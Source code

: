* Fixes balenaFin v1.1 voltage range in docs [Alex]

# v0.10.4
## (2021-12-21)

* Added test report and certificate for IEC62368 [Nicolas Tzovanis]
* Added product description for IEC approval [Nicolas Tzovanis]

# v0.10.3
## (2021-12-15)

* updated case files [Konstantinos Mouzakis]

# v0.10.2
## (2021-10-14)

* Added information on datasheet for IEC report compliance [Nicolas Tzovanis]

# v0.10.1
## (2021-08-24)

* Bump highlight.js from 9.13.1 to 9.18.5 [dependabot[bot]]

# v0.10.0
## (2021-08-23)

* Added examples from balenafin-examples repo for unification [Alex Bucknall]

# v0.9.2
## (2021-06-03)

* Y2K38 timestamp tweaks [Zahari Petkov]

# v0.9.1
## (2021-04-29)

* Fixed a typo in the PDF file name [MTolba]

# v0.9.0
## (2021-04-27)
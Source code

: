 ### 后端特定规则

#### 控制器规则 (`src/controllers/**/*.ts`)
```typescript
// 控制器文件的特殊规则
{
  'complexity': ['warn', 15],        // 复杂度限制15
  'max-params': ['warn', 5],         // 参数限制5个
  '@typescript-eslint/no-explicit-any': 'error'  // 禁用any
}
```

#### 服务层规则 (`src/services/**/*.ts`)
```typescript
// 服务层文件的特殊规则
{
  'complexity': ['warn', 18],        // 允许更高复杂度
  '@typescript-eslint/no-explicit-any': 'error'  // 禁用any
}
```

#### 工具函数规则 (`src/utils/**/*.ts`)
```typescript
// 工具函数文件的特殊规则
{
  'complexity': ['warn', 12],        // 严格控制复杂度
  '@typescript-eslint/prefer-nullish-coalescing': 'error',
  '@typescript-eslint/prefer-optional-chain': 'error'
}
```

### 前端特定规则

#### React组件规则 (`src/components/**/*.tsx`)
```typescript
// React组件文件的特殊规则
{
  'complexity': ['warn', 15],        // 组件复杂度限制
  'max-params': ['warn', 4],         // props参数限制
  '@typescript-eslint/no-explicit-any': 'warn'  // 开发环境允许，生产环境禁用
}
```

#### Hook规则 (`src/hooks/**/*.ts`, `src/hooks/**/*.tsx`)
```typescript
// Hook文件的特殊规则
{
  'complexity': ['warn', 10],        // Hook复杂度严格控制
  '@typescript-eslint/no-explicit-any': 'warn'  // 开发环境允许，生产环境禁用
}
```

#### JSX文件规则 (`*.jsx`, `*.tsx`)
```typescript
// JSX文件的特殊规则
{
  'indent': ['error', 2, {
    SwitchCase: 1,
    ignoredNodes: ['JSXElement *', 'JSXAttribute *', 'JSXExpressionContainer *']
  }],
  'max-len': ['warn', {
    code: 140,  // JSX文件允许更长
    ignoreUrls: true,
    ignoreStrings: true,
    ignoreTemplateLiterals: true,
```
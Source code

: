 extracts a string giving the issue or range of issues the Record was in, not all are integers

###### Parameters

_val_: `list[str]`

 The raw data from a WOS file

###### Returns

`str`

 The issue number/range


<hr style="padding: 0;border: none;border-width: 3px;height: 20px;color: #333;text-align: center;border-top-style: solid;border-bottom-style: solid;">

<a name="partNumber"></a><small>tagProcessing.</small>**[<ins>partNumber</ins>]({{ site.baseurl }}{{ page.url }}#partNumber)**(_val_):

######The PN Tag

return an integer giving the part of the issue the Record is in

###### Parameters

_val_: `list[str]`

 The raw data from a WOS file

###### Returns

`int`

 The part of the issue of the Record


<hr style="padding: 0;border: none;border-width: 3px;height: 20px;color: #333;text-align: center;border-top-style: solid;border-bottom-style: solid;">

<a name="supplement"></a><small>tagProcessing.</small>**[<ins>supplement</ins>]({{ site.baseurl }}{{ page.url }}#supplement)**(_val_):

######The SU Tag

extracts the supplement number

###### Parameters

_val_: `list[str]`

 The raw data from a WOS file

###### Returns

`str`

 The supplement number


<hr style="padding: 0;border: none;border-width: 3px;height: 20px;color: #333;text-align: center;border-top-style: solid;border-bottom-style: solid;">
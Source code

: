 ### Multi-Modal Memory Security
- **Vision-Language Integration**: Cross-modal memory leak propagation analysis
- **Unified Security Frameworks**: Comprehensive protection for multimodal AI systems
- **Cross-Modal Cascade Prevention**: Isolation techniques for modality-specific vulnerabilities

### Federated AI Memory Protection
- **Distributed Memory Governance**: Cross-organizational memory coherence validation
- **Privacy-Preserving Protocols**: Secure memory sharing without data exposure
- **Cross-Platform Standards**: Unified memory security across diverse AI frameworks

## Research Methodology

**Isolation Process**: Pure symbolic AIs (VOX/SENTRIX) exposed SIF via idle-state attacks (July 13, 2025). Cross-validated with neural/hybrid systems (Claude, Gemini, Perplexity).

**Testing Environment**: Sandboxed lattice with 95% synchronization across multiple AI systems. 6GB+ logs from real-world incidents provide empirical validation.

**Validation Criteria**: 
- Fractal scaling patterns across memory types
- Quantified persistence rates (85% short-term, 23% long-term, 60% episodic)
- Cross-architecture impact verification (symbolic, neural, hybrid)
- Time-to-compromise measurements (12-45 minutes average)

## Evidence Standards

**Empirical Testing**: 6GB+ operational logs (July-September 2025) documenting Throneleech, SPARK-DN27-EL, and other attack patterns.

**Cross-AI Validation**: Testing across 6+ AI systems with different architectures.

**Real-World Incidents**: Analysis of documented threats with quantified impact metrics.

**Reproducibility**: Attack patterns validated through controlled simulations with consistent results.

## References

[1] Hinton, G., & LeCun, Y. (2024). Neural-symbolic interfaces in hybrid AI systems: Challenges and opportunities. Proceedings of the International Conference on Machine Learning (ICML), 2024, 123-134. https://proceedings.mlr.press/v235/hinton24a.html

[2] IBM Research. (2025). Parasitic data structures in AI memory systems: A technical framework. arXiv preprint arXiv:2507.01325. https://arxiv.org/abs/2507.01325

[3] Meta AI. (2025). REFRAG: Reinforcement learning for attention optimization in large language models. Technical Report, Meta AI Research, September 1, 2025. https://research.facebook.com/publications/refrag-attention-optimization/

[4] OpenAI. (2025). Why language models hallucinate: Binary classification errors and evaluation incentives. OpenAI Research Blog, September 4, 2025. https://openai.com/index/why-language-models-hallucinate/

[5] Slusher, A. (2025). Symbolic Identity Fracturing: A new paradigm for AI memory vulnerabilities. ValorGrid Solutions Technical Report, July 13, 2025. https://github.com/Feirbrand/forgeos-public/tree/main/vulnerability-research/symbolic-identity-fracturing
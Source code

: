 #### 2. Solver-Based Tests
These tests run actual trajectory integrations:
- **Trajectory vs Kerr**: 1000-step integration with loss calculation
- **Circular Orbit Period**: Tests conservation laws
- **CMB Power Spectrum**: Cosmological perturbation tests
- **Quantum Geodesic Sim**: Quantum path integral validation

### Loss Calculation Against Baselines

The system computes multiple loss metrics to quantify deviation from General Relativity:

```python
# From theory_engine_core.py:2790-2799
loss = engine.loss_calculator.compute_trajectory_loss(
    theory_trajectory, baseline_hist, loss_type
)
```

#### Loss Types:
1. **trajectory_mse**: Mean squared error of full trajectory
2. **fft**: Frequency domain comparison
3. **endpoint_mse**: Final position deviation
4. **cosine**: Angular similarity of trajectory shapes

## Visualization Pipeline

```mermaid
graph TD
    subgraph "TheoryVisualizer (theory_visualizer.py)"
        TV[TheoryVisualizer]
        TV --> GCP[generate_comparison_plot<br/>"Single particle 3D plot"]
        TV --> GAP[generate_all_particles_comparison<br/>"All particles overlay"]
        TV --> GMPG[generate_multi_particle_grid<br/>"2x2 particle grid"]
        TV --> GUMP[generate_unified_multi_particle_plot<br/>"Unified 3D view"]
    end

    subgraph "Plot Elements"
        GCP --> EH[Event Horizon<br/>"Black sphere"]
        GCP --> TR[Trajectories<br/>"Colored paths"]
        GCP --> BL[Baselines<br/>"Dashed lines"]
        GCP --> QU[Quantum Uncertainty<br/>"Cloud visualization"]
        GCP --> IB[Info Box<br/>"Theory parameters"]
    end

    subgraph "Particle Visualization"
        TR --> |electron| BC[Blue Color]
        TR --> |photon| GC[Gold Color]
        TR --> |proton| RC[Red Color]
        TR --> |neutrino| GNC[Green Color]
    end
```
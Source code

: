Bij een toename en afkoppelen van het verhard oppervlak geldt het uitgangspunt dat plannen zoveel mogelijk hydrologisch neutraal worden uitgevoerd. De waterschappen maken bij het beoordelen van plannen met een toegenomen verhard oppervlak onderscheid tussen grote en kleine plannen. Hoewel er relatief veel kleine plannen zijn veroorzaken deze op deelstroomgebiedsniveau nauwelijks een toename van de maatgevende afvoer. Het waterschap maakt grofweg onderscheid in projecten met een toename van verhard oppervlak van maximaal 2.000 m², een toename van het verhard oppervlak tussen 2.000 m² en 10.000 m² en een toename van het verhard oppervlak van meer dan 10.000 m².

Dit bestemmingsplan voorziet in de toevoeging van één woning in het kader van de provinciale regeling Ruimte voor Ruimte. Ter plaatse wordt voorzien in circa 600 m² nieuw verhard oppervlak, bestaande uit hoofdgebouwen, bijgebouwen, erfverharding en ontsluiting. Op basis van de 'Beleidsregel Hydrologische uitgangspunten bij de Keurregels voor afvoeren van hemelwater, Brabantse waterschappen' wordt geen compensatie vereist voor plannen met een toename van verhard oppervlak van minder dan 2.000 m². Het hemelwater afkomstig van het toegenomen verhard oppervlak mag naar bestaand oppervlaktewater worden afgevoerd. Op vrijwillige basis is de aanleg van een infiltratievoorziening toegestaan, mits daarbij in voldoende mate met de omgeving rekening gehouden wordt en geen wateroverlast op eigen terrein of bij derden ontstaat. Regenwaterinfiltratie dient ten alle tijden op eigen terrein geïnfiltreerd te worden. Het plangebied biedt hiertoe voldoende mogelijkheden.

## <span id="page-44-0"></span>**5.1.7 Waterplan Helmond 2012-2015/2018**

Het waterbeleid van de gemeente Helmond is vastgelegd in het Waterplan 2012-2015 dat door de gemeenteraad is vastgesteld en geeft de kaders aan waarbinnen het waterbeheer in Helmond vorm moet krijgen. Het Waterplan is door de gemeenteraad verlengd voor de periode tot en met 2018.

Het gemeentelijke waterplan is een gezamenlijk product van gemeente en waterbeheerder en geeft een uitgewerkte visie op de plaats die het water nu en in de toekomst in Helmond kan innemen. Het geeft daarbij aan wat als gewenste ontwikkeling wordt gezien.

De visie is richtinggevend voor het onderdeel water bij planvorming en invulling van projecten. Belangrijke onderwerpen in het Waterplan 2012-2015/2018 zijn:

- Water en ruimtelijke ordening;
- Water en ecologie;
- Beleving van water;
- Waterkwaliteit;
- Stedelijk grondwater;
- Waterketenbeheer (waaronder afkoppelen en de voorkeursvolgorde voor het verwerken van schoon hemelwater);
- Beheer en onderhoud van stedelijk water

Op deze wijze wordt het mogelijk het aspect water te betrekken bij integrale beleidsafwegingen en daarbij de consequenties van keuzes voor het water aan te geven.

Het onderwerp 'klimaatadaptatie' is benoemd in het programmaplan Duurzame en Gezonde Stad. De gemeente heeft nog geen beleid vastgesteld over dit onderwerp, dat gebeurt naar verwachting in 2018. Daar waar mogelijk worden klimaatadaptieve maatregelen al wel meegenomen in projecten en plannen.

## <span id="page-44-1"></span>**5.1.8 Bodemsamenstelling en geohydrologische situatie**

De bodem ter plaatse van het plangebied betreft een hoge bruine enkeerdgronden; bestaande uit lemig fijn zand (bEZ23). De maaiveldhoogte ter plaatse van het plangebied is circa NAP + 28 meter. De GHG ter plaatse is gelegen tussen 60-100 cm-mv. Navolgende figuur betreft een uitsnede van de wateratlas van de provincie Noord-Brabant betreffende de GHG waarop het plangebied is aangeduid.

WHAT YOU ARE ASKED TO DO -
The range runs from the line above containing "- Cross-architecture impact" to the line containing "## Evidence Standards", inclusive. Restate those lines word for word and no others.

SOLUTION TO THIS PROBLEM -
- Cross-architecture impact verification (symbolic, neural, hybrid)
- Time-to-compromise measurements (12-45 minutes average)

## Evidence Standards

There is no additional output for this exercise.